Just What Is a YAC (Youth Advisory Committee)?
Focus Question: How does an individual use personal interests and strengths to impact the common good?
Through literature, students recognize that everyone can be a philanthropist by sharing time, talent, or treasure for the common good. They will listen and respond to a presentation given by a member of a Community Foundation (a Youth Advisory Committee member, if possible) and write a grant proposal.
To introduce students to the idea of helping others and to have them understand that they can also be philanthropic. (They have time, treasures and/or talents to share.)
The class will review the list of possible service projects from the previous lesson and those that they gathered with their families.
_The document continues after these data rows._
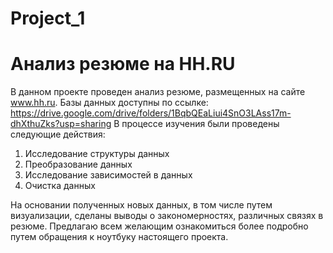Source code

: # Project_1
# Анализ резюме на HH.RU


В данном проекте проведен анализ резюме, размещенных на сайте www.hh.ru. 
Базы данных доступны по ссылке: https://drive.google.com/drive/folders/1BqbQEaLiui4SnO3LAss17m-dhXthuZks?usp=sharing
В процессе изучения были проведены следующие действия:
1.	Исследование структуры данных
2.	Преобразование данных
3.	Исследование зависимостей в данных
4.	Очистка данных

На основании полученных новых данных, в том числе путем визуализации, сделаны выводы о закономерностях, различных связях в резюме. Предлагаю всем желающим ознакомиться более подробно путем обращения к ноутбуку настоящего проекта.

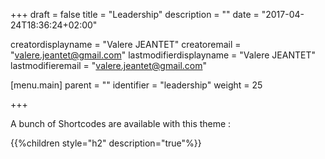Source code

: +++
draft = false
title = "Leadership"
description = ""
date = "2017-04-24T18:36:24+02:00"

creatordisplayname = "Valere JEANTET"
creatoremail = "valere.jeantet@gmail.com"
lastmodifierdisplayname = "Valere JEANTET"
lastmodifieremail = "valere.jeantet@gmail.com"

[menu.main]
parent = ""
identifier = "leadership"
weight = 25

+++

A bunch of Shortcodes are available with this theme :

{{%children style="h2" description="true"%}}
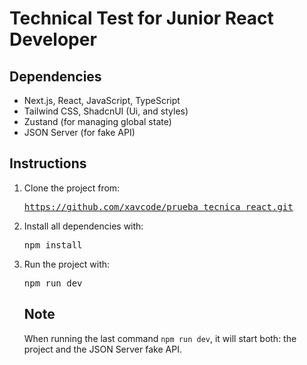 # Technical Test for Junior React Developer

## Dependencies
* Next.js, React, JavaScript, TypeScript
* Tailwind CSS, ShadcnUI (Ui, and styles)
* Zustand (for managing global state)
* JSON Server (for fake API)

## Instructions
1. Clone the project from: <pre>https://github.com/xavcode/prueba_tecnica_react.git</pre>
2. Install all dependencies with: <pre>npm install</pre>
3. Run the project with: <pre>npm run dev</pre>

    ## Note
    When running the last command `npm run dev`, it will start both: the project and the JSON Server fake API.
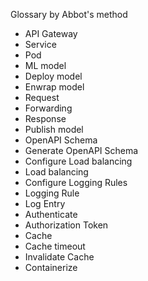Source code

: Glossary by Abbot's method
- API Gateway
- Service
- Pod
- ML model
- Deploy model
- Enwrap model
- Request
- Forwarding
- Response
- Publish model
- OpenAPI Schema
- Generate OpenAPI Schema
- Configure Load balancing
- Load balancing
- Configure Logging Rules
- Logging Rule
- Log Entry
- Authenticate
- Authorization Token
- Cache
- Cache timeout
- Invalidate Cache
- Containerize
After working in small groups, they will narrow the list to one or two projects through consensus. The teacher will explain that there are organizations that can help fund service projects. Letters (or a phone call) will be written to invite a local Community Foundation Youth Advisory Committee member to the classroom to explain their purpose.
Note to the teacher: Community Foundation Youth Advisory Committees exist to establish youth as philanthropists, and to build permanent and growing funds within each community to meet local youth needs. They support youth as valuable resources and decision-makers in communities, and establish important statewide ties to service, volunteerism, philanthropy, and service-learning. There are Youth Advisory Committees in most areas. You can find a list on the Internet by searching under “Community Foundation Youth Advisory Committees.”
The class will listen and respond to a presentation given by a member of a Community Foundation Youth Advisory Committee.
To organize and write a grant proposal to complete an identified service project.